Несопротивление

Ханна Стина
День начался с несдержанной интонации, за которую я неожиданно получила от тебя в табло. Не сильно. Лишь достаточно неожиданно, чтобы  открылась маленькая каморка внутри, то самое место для самой большой боли. И она вывалилась ненужным хламом, как много раз до этого. Боль можно долго складывать как багаж, готовясь к выходу, нажимая ногой чтобы влезло, и оно влезет. Только там сломаны двери, уже давно, помнишь, ты обещал их починить, когда еще любил меня. Теперь ты говоришь - я и такой тебя люблю.. и бьешь меня по лицу, чтбы привести в чувство. И видя, что сделал еще хуже, поспешно уходишь, чтобы не сделать еще хуже.

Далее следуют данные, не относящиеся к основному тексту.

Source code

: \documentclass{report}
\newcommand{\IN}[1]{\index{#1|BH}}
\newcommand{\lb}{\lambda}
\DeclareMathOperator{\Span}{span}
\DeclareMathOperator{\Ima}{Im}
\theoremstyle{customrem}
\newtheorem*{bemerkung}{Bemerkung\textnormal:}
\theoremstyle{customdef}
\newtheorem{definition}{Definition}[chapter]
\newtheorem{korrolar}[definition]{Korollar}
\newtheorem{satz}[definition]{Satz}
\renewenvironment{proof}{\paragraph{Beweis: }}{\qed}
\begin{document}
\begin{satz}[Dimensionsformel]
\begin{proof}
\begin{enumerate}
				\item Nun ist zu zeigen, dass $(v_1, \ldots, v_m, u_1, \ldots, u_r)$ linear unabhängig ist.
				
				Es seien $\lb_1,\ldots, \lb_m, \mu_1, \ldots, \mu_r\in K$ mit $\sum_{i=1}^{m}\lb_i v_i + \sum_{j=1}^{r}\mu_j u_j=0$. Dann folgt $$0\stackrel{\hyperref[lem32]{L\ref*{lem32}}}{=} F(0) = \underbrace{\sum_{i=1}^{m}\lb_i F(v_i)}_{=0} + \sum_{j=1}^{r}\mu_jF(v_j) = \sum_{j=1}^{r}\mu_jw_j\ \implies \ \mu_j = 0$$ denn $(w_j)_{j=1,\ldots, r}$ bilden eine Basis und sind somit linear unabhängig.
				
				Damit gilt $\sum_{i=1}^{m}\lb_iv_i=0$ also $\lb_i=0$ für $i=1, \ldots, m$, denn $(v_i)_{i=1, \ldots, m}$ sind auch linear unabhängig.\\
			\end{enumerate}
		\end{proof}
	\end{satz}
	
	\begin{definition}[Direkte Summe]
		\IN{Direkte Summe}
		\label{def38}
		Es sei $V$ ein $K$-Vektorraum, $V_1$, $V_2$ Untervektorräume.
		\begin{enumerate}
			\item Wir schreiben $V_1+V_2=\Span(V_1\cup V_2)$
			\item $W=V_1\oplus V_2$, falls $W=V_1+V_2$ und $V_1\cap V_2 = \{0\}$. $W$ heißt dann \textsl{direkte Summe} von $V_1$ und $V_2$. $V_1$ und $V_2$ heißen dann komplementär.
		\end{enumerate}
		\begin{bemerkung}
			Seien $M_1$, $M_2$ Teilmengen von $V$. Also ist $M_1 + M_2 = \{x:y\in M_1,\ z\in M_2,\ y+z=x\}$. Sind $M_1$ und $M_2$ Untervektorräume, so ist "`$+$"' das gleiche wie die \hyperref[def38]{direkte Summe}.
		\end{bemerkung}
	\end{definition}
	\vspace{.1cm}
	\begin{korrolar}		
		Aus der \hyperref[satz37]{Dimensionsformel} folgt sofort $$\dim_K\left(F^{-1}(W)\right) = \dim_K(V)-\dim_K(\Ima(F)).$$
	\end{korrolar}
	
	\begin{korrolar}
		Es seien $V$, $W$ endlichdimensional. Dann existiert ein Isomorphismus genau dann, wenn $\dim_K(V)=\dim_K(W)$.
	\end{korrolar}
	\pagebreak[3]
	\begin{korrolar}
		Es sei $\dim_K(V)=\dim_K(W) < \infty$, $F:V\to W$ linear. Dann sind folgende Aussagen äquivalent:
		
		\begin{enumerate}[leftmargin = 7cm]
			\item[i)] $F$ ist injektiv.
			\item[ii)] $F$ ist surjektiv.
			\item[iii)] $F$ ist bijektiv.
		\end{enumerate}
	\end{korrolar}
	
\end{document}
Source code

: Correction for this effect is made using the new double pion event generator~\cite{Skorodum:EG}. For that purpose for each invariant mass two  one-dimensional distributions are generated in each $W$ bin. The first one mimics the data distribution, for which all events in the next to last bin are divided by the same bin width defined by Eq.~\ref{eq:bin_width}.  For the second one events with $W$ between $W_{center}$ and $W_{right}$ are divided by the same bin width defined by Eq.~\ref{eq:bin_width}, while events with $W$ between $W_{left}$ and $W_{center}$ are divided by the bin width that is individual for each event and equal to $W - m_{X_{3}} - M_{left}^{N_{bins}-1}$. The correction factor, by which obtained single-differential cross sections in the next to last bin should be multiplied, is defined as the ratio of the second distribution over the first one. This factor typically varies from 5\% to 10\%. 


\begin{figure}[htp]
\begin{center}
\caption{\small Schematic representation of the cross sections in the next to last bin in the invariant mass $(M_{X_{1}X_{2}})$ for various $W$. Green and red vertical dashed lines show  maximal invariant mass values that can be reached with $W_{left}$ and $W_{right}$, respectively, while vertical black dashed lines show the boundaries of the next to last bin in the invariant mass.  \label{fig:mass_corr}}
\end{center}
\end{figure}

  Это выражение лица надо как-то спрятать, замазать. Срежьте мне части скул, подтяните оставшееся, будет очень очень, будет ангельский разлет удивления, и даже несдержанность будет идти такому лицу. Ты не ударишь его, не уйдешь, ты останешься и будешь говорить мне что-то, вытягивая меня из ада, достигая со мной коллапса вечного возвращения, возможно даже мы будем трахаться, пока у соседей сверху играет какая-то ***ня абсолютно в тему нашей бессмысленной ссоры, я буду сметься над тем, что нам не дают кончить спокойно, а ты закроешь мне уши, закроешь ртом мой рот и
  Ты ушел, а я прокаженная, сама себе труп из малхолланд драйв, лежала в простынях и наверное умирать легче, детка, чем отживать это дрожание твари, нервного комка в груди, расползающегося пауками ненависти к себе. Рука рефлекторно поднимается к голове с невидимым пистолетом, ища спусковой крючок. Не помню, откуда я помню это ощущение стальной тяжести в руках и спасительно упирающегося в висок ствола. Не помню, откуда я помню
  Ты всего лишь пережидаешь одержимость - сказал мне внутри кто-то безразличный и разрешил мне вдохнуть. ПОдтянул мои колени к груди. Перекатил поперек кушетки. Расслабил мои мышцы и перевернул тело на спину.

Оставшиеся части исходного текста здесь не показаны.